Monetary policy right now is a dance between rising house prices, a high exchange rate and weak business investment.
If we focus predominantly on house prices it is easy to justify raising rates. House price growth is simply too strong and runs the risk of compromising financial stability if left unchecked. By raising rates we can slow the momentum, improve financial stability and potentially create a soft landing for the housing sector.
But unfortunately we cannot assess house prices in isolation and we certainly cannot understate the importance of other sectors of the economy, such as the business sector.
Rates were set low in the first place to facilitate a rebalancing of the Australian economy away from a reliance on the mining sector. That process has begun but it remains a work in progress. More importantly though that process has yet to meet its sternest test: the impending collapse in mining investment.
The situation has been made all the more difficult by the high Australian dollar, which continues to respond to our elevated terms-of-trade. The non-mining sector desperately needs a weaker dollar in order to facilitate export sales but a sudden rate rise would only further compromise that goal.
Analysts will differ on which factor they believe is more important. Can we risk a sudden correction to house prices? Can the economy rebalance with a high exchange rate? How big a hole will the collapse in mining investment leave? Your view on these questions may determine whether you think rates should go up or down next.
Personally I don’t think there needs to be a choice. In fact I’m convinced that the RBA can have its cake and eat it too. But they’ll have to play it smart and be a little crafty. Rebalancing the economy may require tools that are a little less blunt than monetary policy.
House prices can be addressed though non-interest rate policies – known as macroprudential policies – that directly affect lending. On October 1, the Reserve Bank of New Zealand (RBNZ) introduced such measures, which restricted the share of new residential lending with loan-to-valuation ratios over 80 per cent to just 10 per cent of the total value of each bank’s total residential mortgage lending.
Since then the New Zealand housing market has noticeably slowed. Housing effectively stopped being a significant determinant of monetary policy in New Zealand, allowing the RBNZ to focus on fine-tuning policy to meet the needs of the business sector and their rising terms of trade.
If the same could be achieved in Australia then the RBA would no longer face a balancing act regarding the lesser of two evils: high house prices or a high exchange rate.

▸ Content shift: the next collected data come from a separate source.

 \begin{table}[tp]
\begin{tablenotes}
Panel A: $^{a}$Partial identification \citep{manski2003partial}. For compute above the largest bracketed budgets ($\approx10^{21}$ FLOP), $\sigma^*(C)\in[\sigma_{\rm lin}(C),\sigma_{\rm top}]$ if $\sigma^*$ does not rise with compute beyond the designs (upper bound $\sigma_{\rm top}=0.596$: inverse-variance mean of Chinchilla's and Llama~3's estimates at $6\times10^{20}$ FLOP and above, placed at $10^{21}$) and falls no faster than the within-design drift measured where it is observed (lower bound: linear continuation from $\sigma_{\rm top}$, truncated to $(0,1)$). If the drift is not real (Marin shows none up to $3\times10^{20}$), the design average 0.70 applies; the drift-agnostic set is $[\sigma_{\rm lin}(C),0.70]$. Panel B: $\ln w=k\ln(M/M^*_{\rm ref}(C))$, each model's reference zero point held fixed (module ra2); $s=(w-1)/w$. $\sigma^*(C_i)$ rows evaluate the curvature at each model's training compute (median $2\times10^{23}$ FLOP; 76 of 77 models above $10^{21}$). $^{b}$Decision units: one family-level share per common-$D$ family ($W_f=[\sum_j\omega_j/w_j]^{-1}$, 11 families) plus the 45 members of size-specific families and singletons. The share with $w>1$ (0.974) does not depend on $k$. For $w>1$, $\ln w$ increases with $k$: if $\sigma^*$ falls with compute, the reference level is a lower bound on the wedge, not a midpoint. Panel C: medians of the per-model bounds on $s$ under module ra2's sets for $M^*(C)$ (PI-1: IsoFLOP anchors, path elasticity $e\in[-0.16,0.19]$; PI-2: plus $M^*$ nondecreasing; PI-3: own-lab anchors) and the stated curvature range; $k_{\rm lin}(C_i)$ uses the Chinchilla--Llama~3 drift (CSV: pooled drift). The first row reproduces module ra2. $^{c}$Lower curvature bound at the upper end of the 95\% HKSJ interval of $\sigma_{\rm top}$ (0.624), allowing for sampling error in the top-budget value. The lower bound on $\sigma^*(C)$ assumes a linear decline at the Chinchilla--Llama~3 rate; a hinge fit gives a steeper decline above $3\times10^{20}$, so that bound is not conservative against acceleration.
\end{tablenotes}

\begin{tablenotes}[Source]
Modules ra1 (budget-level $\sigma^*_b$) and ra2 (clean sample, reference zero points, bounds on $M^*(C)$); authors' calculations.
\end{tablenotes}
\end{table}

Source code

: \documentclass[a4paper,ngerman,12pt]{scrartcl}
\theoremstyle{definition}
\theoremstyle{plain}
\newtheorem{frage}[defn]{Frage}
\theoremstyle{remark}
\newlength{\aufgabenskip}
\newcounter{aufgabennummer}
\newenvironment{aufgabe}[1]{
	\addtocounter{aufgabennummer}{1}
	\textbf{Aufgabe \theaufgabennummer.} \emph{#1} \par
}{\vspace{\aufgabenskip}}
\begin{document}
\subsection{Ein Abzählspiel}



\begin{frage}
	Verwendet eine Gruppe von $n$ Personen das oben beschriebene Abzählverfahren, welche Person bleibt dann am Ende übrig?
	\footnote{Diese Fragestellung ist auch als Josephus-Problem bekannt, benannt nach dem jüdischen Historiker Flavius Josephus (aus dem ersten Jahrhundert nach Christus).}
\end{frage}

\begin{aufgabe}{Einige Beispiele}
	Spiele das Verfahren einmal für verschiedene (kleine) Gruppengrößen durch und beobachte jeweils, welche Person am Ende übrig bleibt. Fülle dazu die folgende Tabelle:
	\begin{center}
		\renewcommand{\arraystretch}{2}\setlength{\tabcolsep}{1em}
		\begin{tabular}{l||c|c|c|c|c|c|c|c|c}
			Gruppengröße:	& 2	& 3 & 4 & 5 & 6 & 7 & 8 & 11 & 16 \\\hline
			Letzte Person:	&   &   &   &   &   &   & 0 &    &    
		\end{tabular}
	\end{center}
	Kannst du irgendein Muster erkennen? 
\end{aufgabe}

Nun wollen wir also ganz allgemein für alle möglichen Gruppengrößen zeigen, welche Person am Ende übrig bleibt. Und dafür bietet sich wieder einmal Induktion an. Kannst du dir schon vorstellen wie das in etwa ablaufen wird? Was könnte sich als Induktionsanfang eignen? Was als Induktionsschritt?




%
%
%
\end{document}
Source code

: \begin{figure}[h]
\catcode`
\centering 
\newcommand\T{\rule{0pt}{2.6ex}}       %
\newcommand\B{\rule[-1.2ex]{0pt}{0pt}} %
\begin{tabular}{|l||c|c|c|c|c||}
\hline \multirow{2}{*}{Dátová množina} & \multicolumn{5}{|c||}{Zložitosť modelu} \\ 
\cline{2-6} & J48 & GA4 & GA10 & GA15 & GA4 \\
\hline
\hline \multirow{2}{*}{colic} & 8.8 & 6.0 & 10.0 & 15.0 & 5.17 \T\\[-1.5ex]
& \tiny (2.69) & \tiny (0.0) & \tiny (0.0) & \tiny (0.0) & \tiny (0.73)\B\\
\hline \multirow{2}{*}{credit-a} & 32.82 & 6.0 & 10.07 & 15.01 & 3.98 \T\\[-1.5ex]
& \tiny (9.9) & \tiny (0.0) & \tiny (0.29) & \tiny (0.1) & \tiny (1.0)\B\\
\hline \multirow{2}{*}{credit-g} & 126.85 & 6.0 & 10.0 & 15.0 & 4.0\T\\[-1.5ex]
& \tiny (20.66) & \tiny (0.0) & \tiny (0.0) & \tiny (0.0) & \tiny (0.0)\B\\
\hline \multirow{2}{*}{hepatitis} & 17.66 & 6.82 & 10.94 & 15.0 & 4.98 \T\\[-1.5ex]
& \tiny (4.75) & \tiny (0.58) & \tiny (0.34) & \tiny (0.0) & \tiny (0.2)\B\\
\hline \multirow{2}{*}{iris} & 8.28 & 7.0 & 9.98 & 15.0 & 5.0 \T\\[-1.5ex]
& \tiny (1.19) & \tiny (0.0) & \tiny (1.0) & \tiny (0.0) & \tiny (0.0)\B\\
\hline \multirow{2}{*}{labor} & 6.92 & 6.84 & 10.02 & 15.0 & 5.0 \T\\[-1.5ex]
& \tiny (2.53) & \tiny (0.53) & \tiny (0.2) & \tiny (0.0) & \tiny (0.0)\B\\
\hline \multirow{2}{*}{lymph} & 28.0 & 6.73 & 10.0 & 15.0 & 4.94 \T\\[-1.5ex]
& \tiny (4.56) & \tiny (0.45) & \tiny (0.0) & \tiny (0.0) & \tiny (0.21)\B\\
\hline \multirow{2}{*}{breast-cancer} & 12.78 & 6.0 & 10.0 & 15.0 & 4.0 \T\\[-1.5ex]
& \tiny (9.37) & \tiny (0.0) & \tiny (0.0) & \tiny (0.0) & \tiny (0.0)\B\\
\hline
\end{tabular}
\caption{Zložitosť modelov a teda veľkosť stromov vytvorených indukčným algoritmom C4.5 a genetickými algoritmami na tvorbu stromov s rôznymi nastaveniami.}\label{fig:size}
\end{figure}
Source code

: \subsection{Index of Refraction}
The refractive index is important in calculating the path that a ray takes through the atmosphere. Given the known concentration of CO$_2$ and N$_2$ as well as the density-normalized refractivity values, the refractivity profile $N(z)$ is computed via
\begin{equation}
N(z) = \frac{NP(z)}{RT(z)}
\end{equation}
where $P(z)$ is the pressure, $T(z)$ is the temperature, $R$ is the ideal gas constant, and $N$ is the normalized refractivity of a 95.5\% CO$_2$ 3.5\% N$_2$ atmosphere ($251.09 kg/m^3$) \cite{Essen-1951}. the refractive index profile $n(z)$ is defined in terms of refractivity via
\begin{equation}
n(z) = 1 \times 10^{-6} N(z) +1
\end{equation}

Instead they could moderate house price growth while maintaining loose monetary policy to create enough momentum to allow business investment to collapse without compromising the integrity of the entire economy.
For now it appears as though the RBA has made their choice. They are more concerned with rebalancing the Australian economy than they are with rising house prices.
At the same time though their jawboning activities have clearly moved from the exchange rate to house price growth. Recent comments in their Financial Stability Review and in public speeches indicate that they are keen to slow the momentum in the housing market – even if they are not prepared to raise rates or intervene directly to achieve it.
The RBA has stated a clear desire to leave rates unchanged for some time yet; however, if their jawboning attempts on house prices fail – as they did for the exchange rate – then they will inevitably face a tough choice. If that time comes hopefully they will choose to follow in the path of New Zealand rather than compromise growth to punish the exuberance of investors.